# Description of the task
Retype, word for word, the lines from the first line of the entries through the line that holds "Se puede realizar"; leave out the pictures.

Collected data
=-=-=

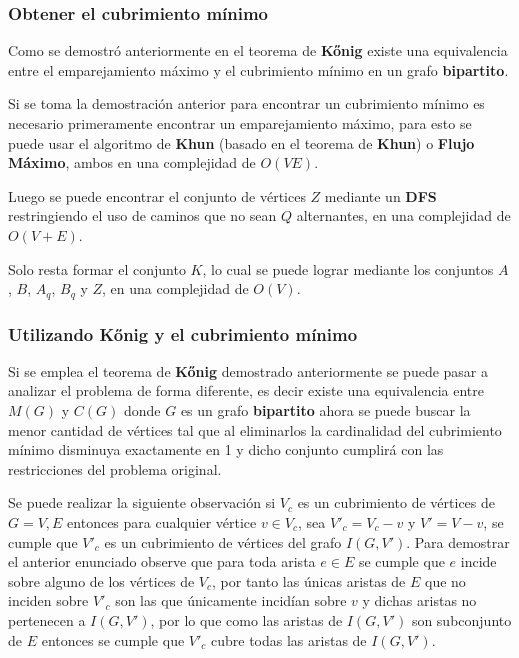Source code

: \documentclass{article}
\begin{document}
\subsubsection{Obtener el cubrimiento mínimo}

Como se demostró anteriormente en el teorema de \textbf{Kőnig} existe una equivalencia entre el emparejamiento máximo y
el cubrimiento mínimo en un grafo \textbf{bipartito}.

Si se toma la demostración anterior para encontrar un cubrimiento mínimo es necesario primeramente encontrar un emparejamiento
máximo, para esto se puede usar el algoritmo de \textbf{Khun} (basado en el teorema de \textbf{Khun})
o \textbf{Flujo Máximo}, ambos en una complejidad de $O(VE)$.

Luego se puede encontrar el conjunto de vértices $Z$ mediante un \textbf{DFS} restringiendo el uso de caminos que no sean
$Q$ alternantes, en una complejidad de $O(V+E)$.

Solo resta formar el conjunto $K$, lo cual se puede lograr mediante los conjuntos $A$, $B$, $A_q$, $B_q$ y $Z$, en una complejidad
de $O(V)$.

\subsubsection{Utilizando \textbf{Kőnig} y el cubrimiento mínimo}

Si se emplea el teorema de \textbf{Kőnig} demostrado anteriormente se puede pasar a analizar el problema de forma diferente,
es decir existe una equivalencia entre $M(G)$ y $C(G)$ donde $G$ es un grafo \textbf{bipartito} ahora se puede buscar
la menor cantidad de vértices tal que al eliminarlos la cardinalidad del cubrimiento mínimo disminuya exactamente en 1 y dicho conjunto cumplirá
con las restricciones del problema original.

Se puede realizar la siguiente observación si $V_c$ es un cubrimiento de vértices de $G = V, E$ entonces para cualquier vértice $v \in V_c$, sea $V'_c=V_c - v$
y $V'= V-v$, se cumple que $V'_c$ es un cubrimiento de vértices del grafo $I(G,V')$. Para demostrar el anterior enunciado observe que para toda arista $e\in E$
se cumple que $e$ incide sobre alguno de los vértices de $V_c$, por tanto las únicas aristas de
$E$ que no inciden sobre $V'_c$ son las que únicamente incidían sobre $v$ y dichas aristas no pertenecen a $I(G,V')$,
por lo que como las aristas de $I(G,V')$ son subconjunto de $E$ entonces se cumple que $V'_c$ cubre todas las aristas
de $I(G,V')$.
\end{document}
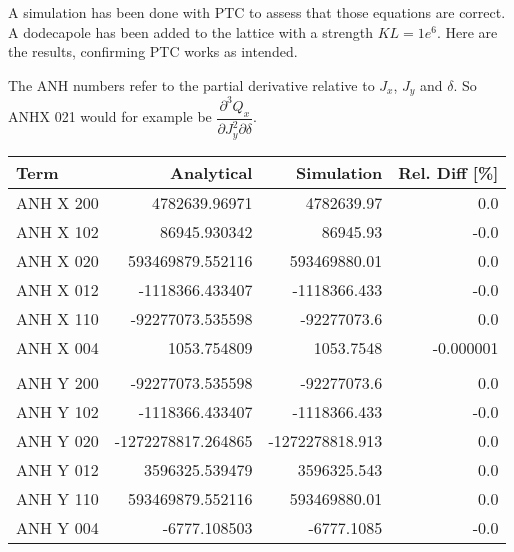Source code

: \section{}
\label{ptc-check}

A simulation has been done with PTC to assess that those equations are
correct. A dodecapole has been added to the lattice with a strength
\(KL = 1e^6\). Here are the results, confirming PTC works as intended.

The ANH numbers refer to the partial derivative relative to \(J_x\),
\(J_y\) and \(\delta\). So ANHX 021 would for example be
\(\dfrac{\partial^3 Q_x}{\partial J_y^2 \partial \delta}\).

\begin{center}
\begin{tabular}{lrrr}
\toprule
       Term &         Analytical &      Simulation & Rel. Diff [\%] \\
\midrule
  ANH X 200 &      4782639.96971 &      4782639.97 &           0.0 \\
  ANH X 102 &       86945.930342 &        86945.93 &          -0.0 \\
  ANH X 020 &   593469879.552116 &    593469880.01 &           0.0 \\
  ANH X 012 &    -1118366.433407 &    -1118366.433 &          -0.0 \\
  ANH X 110 &   -92277073.535598 &     -92277073.6 &           0.0 \\
  ANH X 004 &        1053.754809 &       1053.7548 &     -0.000001 \\
            &                    &                 &               \\
  ANH Y 200 &   -92277073.535598 &     -92277073.6 &           0.0 \\
  ANH Y 102 &    -1118366.433407 &    -1118366.433 &          -0.0 \\
  ANH Y 020 & -1272278817.264865 & -1272278818.913 &           0.0 \\
  ANH Y 012 &     3596325.539479 &     3596325.543 &           0.0 \\
  ANH Y 110 &   593469879.552116 &    593469880.01 &           0.0 \\
  ANH Y 004 &       -6777.108503 &      -6777.1085 &          -0.0 \\
\bottomrule
\end{tabular}
\end{center}



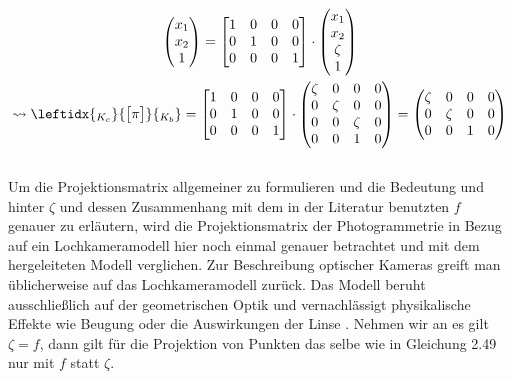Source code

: 		\begin{gather}
		\begin{pmatrix}
		x_1\\x_2\\1
		\end{pmatrix} 
		=
		\begin{bmatrix}
		1&0&0&0\\
		0&1&0&0\\
		0&0&0&1\\
		\end{bmatrix} \cdot
		\begin{pmatrix}
		x_1\\x_2\\\zeta\\1
		\end{pmatrix}\\
		\leadsto 	
		\leftidx{_{K_{c}}}{\begin{bmatrix}
			\pi
			\end{bmatrix}}{_{K_{b}}} 
		= 	\begin{bmatrix}
		1&0&0&0\\
		0&1&0&0\\
		0&0&0&1\\
		\end{bmatrix} \cdot
		\begin{pmatrix}
		\zeta&0&0&0\\
		0&\zeta&0&0\\
		0&0&\zeta&0\\
		0&0&1&0
		\end{pmatrix} 
		=
		\begin{pmatrix}
		\zeta&0&0&0\\
		0&\zeta&0&0\\
		0&0&1&0\\
		\end{pmatrix}
		\end{gather}\\
		
		Um die Projektionsmatrix allgemeiner zu formulieren und die Bedeutung und hinter $\zeta$ und dessen Zusammenhang mit dem in der Literatur benutzten $f$ genauer zu erläutern, wird die Projektionsmatrix der Photogrammetrie in Bezug auf ein Lochkameramodell\cite{HZ} hier noch einmal genauer betrachtet und mit dem hergeleiteten Modell verglichen. Zur Beschreibung optischer Kameras greift man üblicherweise auf das Lochkameramodell zurück. Das Modell beruht ausschließlich auf der geometrischen Optik und vernachlässigt physikalische Effekte wie Beugung oder die Auswirkungen der Linse \cite{Heipke}.  Nehmen wir an es gilt $\zeta = f$, dann gilt für die Projektion von Punkten das selbe wie in Gleichung 2.49 nur mit $f$ statt $\zeta$. 
		
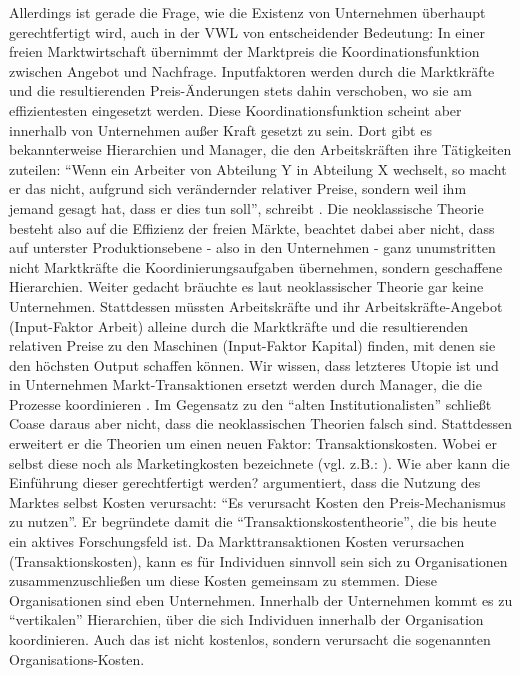 Allerdings ist gerade die Frage, wie die Existenz von Unternehmen überhaupt gerechtfertigt wird, auch in der VWL von entscheidender Bedeutung: In einer freien Marktwirtschaft übernimmt der Marktpreis die Koordinationsfunktion zwischen Angebot und Nachfrage. Inputfaktoren werden durch die Marktkräfte und die resultierenden Preis-Änderungen stets dahin verschoben, wo sie am effizientesten eingesetzt werden. Diese Koordinationsfunktion scheint aber innerhalb von Unternehmen außer Kraft gesetzt zu sein. Dort gibt es bekannterweise Hierarchien und Manager, die den Arbeitskräften ihre Tätigkeiten zuteilen: "`Wenn ein Arbeiter von Abteilung Y in Abteilung X wechselt, so macht er das nicht, aufgrund sich verändernder relativer Preise, sondern weil ihm jemand gesagt hat, dass er dies tun soll"', schreibt \textcite[S. 387]{Coase1937}. Die neoklassische Theorie besteht also auf die Effizienz der freien Märkte, beachtet dabei aber nicht, dass auf unterster Produktionsebene - also in den Unternehmen - ganz unumstritten nicht Marktkräfte die Koordinierungsaufgaben übernehmen, sondern geschaffene Hierarchien. Weiter gedacht bräuchte es laut neoklassischer Theorie gar keine Unternehmen. Stattdessen müssten Arbeitskräfte und ihr Arbeitskräfte-Angebot (Input-Faktor Arbeit) alleine durch die Marktkräfte und die resultierenden relativen Preise zu den Maschinen (Input-Faktor Kapital) finden, mit denen sie den höchsten Output schaffen können. Wir wissen, dass letzteres Utopie ist und in Unternehmen Markt-Transaktionen ersetzt werden durch Manager, die die Prozesse koordinieren \parencite[S. 388]{Coase1937}. Im Gegensatz zu den "`alten Institutionalisten"' schließt Coase daraus aber nicht, dass die neoklassischen Theorien falsch sind. Stattdessen erweitert er die Theorien um einen neuen Faktor: Transaktionskosten. Wobei er selbst diese noch als Marketingkosten bezeichnete (vgl. z.B.: \textcite[S. 392]{Coase1937}). Wie aber kann die Einführung dieser gerechtfertigt werden? \textcite[S. 390]{Coase1937} argumentiert, dass die Nutzung des Marktes selbst Kosten verursacht: "`Es verursacht Kosten den Preis-Mechanismus zu nutzen"'. Er begründete damit die  "`Transaktionskostentheorie"', die bis heute ein aktives Forschungsfeld ist. Da Markttransaktionen Kosten verursachen (Transaktionskosten), kann es für Individuen sinnvoll sein sich zu Organisationen zusammenzuschließen um diese Kosten gemeinsam zu stemmen. Diese Organisationen sind eben Unternehmen. Innerhalb der Unternehmen kommt es zu "`vertikalen"' \parencite[S. 388]{Coase1937} Hierarchien, über die sich Individuen innerhalb der Organisation koordinieren. Auch das ist nicht kostenlos, sondern verursacht die sogenannten Organisations-Kosten.

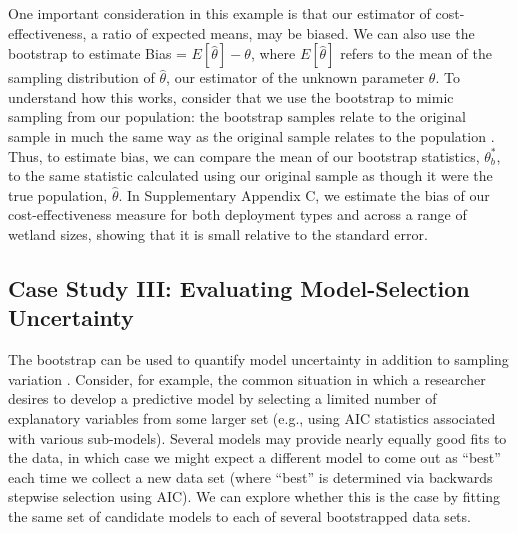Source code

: \documentclass[fleqn,10pt]{wlpeerj} %
\begin{document}
One important consideration in this example is that our estimator of cost-effectiveness, a ratio of expected means, may be biased. We can also use the bootstrap to estimate Bias = \(E[\hat{\theta}]-\theta\), where \(E[\hat{\theta}]\) refers to the mean of the sampling distribution of \(\hat{\theta}\), our estimator of the unknown parameter \(\theta\). To understand how this works, consider that we use the bootstrap to mimic sampling from our population: the bootstrap samples relate to the original sample in much the same way as the original sample relates to the population \citep[Fig. 2]{hall1988theoretical}. Thus, to estimate bias, we can compare the mean of our bootstrap statistics, \(\theta^*_b\), to the same statistic calculated using our original sample as though it were the true population, \(\hat{\theta}\). In Supplementary Appendix C, we estimate the bias of our cost-effectiveness measure for both deployment types and across a range of wetland sizes, showing that it is small relative to the standard error.

\hypertarget{case-study-iii-evaluating-model-selection-uncertainty}{%
\subsection*{Case Study III: Evaluating Model-Selection Uncertainty}\label{case-study-iii-evaluating-model-selection-uncertainty}}

The bootstrap can be used to quantify model uncertainty in addition to sampling variation \citep{buckland1997model, Fieberg2015, harrell_2016}. Consider, for example, the common situation in which a researcher desires to develop a predictive model by selecting a limited number of explanatory variables from some larger set (e.g., using AIC statistics associated with various sub-models). Several models may provide nearly equally good fits to the data, in which case we might expect a different model to come out as ``best'' each time we collect a new data set (where ``best'' is determined via backwards stepwise selection using AIC). We can explore whether this is the case by fitting the same set of candidate models to each of several bootstrapped data sets.
\end{document}
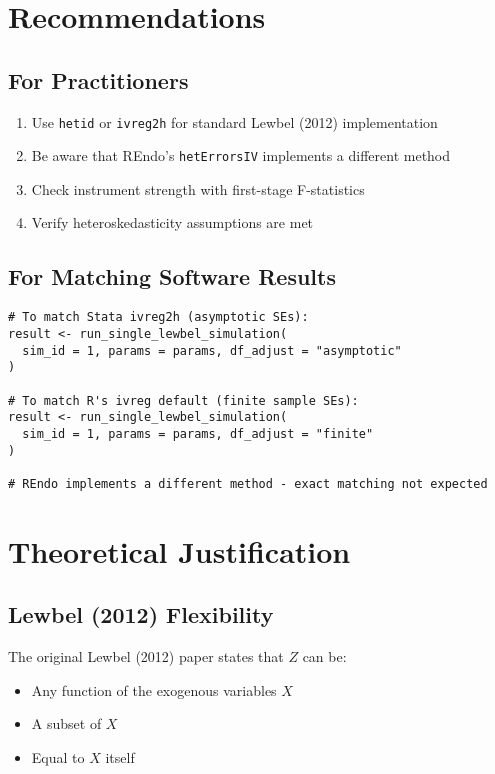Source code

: \documentclass[12pt]{article}
\begin{document}
\section{Recommendations}

\subsection{For Practitioners}

\begin{enumerate}
\item Use \texttt{hetid} or \texttt{ivreg2h} for standard Lewbel (2012) implementation
\item Be aware that REndo's \texttt{hetErrorsIV} implements a different method
\item Check instrument strength with first-stage F-statistics
\item Verify heteroskedasticity assumptions are met
\end{enumerate}

\subsection{For Matching Software Results}

\begin{lstlisting}[caption={Matching different implementations}]
# To match Stata ivreg2h (asymptotic SEs):
result <- run_single_lewbel_simulation(
  sim_id = 1, params = params, df_adjust = "asymptotic"
)

# To match R's ivreg default (finite sample SEs):
result <- run_single_lewbel_simulation(
  sim_id = 1, params = params, df_adjust = "finite"
)

# REndo implements a different method - exact matching not expected
\end{lstlisting}

\section{Theoretical Justification}

\subsection{Lewbel (2012) Flexibility}

The original Lewbel (2012) paper states that $Z$ can be:
\begin{itemize}
\item Any function of the exogenous variables $X$
\item A subset of $X$
\item Equal to $X$ itself
\end{itemize}
\end{document}
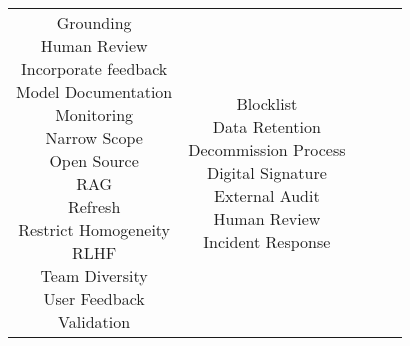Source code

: \documentclass[fleqn]{article}
\begin{document}
\begin{landscape}
\begin{table}[H]
\begin{tabular}{|c|c|c|c|c|}
{			\textbullet\hspace{3pt} Grounding\\ 	
			\textbullet\hspace{3pt} Human Review \\ 	
			\textbullet\hspace{3pt} Incorporate feedback \\
			\textbullet\hspace{3pt} Model Documentation \\ 	
			\textbullet\hspace{3pt} Monitoring\\ 	
			\textbullet\hspace{3pt} Narrow Scope\\ 	
			\textbullet\hspace{3pt} Open Source\\ 	
			\textbullet\hspace{3pt} RAG\\ 	
			\textbullet\hspace{3pt} Refresh\\ 
			\textbullet\hspace{3pt} Restrict Homogeneity\\ 				
			\textbullet\hspace{3pt} RLHF\\ 
			\textbullet\hspace{3pt} Team Diversity\\ 	
			\textbullet\hspace{3pt} User Feedback\\ 	
			\textbullet\hspace{3pt} Validation\\ 					 	 
		}
		& \makecell[l]{
			\textbullet\hspace{3pt} Blocklist \\			 
			\textbullet\hspace{3pt} Data Retention\\ 	
			\textbullet\hspace{3pt} Decommission Process\\ 	
			\textbullet\hspace{3pt} Digital Signature\\ 	
			\textbullet\hspace{3pt} External Audit\\	
			\textbullet\hspace{3pt} Human Review \\ 	
			\textbullet\hspace{3pt} Incident Response\\ 	
}
\end{tabular}
\end{table}
\end{landscape}
\end{document}
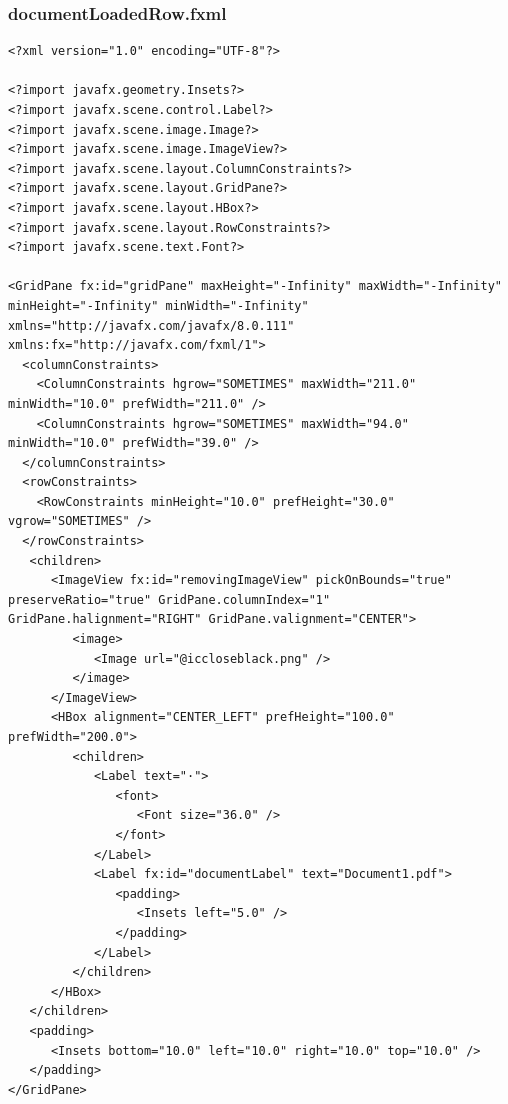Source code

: \subsubsection{documentLoadedRow.fxml}
\begin{lstlisting}
<?xml version="1.0" encoding="UTF-8"?>

<?import javafx.geometry.Insets?>
<?import javafx.scene.control.Label?>
<?import javafx.scene.image.Image?>
<?import javafx.scene.image.ImageView?>
<?import javafx.scene.layout.ColumnConstraints?>
<?import javafx.scene.layout.GridPane?>
<?import javafx.scene.layout.HBox?>
<?import javafx.scene.layout.RowConstraints?>
<?import javafx.scene.text.Font?>

<GridPane fx:id="gridPane" maxHeight="-Infinity" maxWidth="-Infinity" minHeight="-Infinity" minWidth="-Infinity" xmlns="http://javafx.com/javafx/8.0.111" xmlns:fx="http://javafx.com/fxml/1">
  <columnConstraints>
    <ColumnConstraints hgrow="SOMETIMES" maxWidth="211.0" minWidth="10.0" prefWidth="211.0" />
    <ColumnConstraints hgrow="SOMETIMES" maxWidth="94.0" minWidth="10.0" prefWidth="39.0" />
  </columnConstraints>
  <rowConstraints>
    <RowConstraints minHeight="10.0" prefHeight="30.0" vgrow="SOMETIMES" />
  </rowConstraints>
   <children>
      <ImageView fx:id="removingImageView" pickOnBounds="true" preserveRatio="true" GridPane.columnIndex="1" GridPane.halignment="RIGHT" GridPane.valignment="CENTER">
         <image>
            <Image url="@iccloseblack.png" />
         </image>
      </ImageView>
      <HBox alignment="CENTER_LEFT" prefHeight="100.0" prefWidth="200.0">
         <children>
            <Label text="·">
               <font>
                  <Font size="36.0" />
               </font>
            </Label>
            <Label fx:id="documentLabel" text="Document1.pdf">
               <padding>
                  <Insets left="5.0" />
               </padding>
            </Label>
         </children>
      </HBox>
   </children>
   <padding>
      <Insets bottom="10.0" left="10.0" right="10.0" top="10.0" />
   </padding>
</GridPane>
\end{lstlisting}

=-=-=

# Result for this exercise
Source code

: \documentclass{article}
\begin{document}
\subsubsection{Obtener el cubrimiento mínimo}

Como se demostró anteriormente en el teorema de \textbf{Kőnig} existe una equivalencia entre el emparejamiento máximo y
el cubrimiento mínimo en un grafo \textbf{bipartito}.

Si se toma la demostración anterior para encontrar un cubrimiento mínimo es necesario primeramente encontrar un emparejamiento
máximo, para esto se puede usar el algoritmo de \textbf{Khun} (basado en el teorema de \textbf{Khun})
o \textbf{Flujo Máximo}, ambos en una complejidad de $O(VE)$.

Luego se puede encontrar el conjunto de vértices $Z$ mediante un \textbf{DFS} restringiendo el uso de caminos que no sean
$Q$ alternantes, en una complejidad de $O(V+E)$.

Solo resta formar el conjunto $K$, lo cual se puede lograr mediante los conjuntos $A$, $B$, $A_q$, $B_q$ y $Z$, en una complejidad
de $O(V)$.

\subsubsection{Utilizando \textbf{Kőnig} y el cubrimiento mínimo}

Si se emplea el teorema de \textbf{Kőnig} demostrado anteriormente se puede pasar a analizar el problema de forma diferente,
es decir existe una equivalencia entre $M(G)$ y $C(G)$ donde $G$ es un grafo \textbf{bipartito} ahora se puede buscar
la menor cantidad de vértices tal que al eliminarlos la cardinalidad del cubrimiento mínimo disminuya exactamente en 1 y dicho conjunto cumplirá
con las restricciones del problema original.

Se puede realizar la siguiente observación si $V_c$ es un cubrimiento de vértices de $G = V, E$ entonces para cualquier vértice $v \in V_c$, sea $V'_c=V_c - v$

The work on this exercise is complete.